BEGIN Data for processing
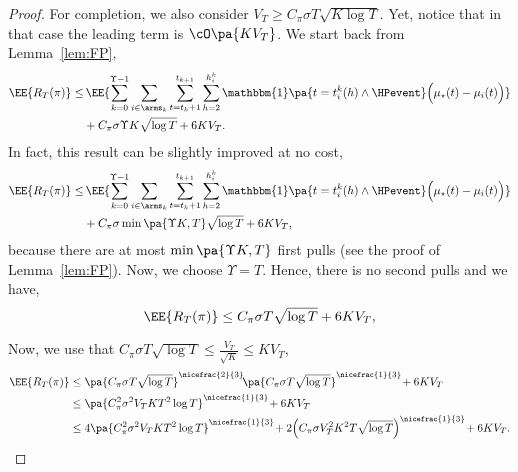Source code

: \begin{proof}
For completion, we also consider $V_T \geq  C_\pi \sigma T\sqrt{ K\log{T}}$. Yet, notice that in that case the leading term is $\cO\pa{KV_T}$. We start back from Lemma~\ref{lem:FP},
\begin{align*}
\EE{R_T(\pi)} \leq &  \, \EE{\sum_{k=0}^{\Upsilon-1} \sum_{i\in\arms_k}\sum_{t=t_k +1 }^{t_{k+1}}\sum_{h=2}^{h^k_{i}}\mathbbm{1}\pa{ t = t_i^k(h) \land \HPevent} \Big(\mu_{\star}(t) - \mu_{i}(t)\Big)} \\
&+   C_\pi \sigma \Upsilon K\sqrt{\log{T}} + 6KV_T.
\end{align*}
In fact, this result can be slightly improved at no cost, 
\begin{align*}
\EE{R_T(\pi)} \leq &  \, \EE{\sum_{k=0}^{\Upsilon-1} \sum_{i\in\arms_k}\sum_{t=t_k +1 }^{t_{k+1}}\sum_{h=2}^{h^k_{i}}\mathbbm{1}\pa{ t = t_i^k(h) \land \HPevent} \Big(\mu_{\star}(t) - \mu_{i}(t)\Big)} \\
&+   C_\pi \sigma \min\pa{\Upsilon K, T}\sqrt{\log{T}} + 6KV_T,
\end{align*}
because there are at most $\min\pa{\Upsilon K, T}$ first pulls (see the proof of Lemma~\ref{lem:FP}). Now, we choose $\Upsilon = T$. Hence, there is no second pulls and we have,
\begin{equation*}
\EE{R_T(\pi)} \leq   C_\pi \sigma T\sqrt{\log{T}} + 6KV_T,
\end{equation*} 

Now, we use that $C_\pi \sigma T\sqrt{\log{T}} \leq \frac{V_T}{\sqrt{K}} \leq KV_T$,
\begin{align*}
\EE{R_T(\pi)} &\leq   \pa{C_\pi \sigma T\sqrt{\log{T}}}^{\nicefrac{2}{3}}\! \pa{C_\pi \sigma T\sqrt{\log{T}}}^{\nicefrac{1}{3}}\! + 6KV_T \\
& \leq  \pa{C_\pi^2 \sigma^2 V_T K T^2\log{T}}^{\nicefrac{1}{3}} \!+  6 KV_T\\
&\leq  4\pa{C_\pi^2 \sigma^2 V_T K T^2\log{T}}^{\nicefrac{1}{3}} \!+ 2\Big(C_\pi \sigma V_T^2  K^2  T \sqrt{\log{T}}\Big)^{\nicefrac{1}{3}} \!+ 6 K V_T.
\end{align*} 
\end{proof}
END Data for processing
BEGIN Data for processing
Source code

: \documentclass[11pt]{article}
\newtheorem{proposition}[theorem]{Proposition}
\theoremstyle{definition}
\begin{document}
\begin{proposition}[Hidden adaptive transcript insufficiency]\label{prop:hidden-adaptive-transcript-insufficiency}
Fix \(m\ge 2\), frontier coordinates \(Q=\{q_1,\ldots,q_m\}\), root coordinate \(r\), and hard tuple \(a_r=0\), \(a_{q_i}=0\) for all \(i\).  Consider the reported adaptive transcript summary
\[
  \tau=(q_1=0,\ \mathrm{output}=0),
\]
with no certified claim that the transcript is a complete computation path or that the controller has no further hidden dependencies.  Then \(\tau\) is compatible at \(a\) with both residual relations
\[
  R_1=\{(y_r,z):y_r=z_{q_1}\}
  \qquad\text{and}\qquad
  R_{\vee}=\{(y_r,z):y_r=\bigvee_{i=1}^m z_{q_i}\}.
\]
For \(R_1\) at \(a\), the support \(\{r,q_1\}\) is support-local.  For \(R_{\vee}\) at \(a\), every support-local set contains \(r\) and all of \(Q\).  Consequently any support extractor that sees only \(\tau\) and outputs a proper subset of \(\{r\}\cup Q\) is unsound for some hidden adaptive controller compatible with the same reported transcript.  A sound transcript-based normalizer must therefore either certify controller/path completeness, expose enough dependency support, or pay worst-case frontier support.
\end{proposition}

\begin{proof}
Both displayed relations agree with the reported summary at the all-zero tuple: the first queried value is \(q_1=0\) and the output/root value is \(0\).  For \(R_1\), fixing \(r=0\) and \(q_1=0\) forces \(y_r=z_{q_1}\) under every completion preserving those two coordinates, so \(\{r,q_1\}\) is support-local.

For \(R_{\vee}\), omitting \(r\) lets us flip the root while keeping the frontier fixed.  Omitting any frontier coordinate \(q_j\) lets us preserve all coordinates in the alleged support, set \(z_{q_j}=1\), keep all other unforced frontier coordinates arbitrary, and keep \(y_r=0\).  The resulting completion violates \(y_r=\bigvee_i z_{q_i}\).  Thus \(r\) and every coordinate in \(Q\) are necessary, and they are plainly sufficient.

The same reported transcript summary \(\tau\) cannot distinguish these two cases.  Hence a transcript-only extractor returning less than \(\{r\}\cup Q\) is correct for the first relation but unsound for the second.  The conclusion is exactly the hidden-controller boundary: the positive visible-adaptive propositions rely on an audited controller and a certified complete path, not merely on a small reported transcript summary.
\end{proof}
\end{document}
END Data for processing
BEGIN Data for processing
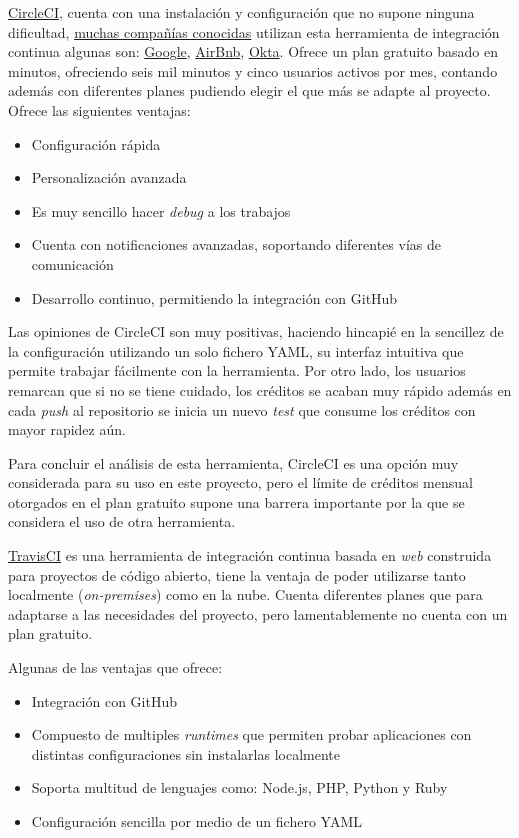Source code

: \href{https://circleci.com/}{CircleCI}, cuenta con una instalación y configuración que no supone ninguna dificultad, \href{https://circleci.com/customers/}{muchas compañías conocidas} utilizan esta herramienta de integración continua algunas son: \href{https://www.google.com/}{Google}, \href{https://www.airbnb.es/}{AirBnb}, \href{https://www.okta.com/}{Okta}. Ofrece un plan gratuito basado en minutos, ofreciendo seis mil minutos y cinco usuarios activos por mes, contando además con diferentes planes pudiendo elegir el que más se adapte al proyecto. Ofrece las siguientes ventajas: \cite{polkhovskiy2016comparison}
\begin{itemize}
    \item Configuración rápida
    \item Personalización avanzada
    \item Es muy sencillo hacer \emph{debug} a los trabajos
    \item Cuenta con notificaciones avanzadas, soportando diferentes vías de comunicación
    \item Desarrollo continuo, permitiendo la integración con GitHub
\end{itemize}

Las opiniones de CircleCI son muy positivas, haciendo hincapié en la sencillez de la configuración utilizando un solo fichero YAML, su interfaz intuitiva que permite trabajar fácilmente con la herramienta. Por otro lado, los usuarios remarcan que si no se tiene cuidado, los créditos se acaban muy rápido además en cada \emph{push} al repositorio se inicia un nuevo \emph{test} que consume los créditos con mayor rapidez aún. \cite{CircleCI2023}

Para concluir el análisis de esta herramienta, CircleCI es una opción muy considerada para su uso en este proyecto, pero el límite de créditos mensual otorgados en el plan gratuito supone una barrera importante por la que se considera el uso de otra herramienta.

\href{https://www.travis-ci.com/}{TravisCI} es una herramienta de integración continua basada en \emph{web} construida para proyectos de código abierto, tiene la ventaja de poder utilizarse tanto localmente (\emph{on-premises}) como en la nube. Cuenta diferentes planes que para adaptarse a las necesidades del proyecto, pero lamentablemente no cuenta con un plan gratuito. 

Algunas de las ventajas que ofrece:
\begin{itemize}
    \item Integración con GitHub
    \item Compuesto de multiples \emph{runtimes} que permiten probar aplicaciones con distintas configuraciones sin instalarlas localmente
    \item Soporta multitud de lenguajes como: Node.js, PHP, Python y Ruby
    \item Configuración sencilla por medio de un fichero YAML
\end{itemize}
END Data for processing
Task details => Whenever a line above contains "localmente", copy that line.

Answer area =>
\href{https://www.travis-ci.com/}{TravisCI} es una herramienta de integración continua basada en \emph{web} construida para proyectos de código abierto, tiene la ventaja de poder utilizarse tanto localmente (\emph{on-premises}) como en la nube. Cuenta diferentes planes que para adaptarse a las necesidades del proyecto, pero lamentablemente no cuenta con un plan gratuito. 
    \item Compuesto de multiples \emph{runtimes} que permiten probar aplicaciones con distintas configuraciones sin instalarlas localmente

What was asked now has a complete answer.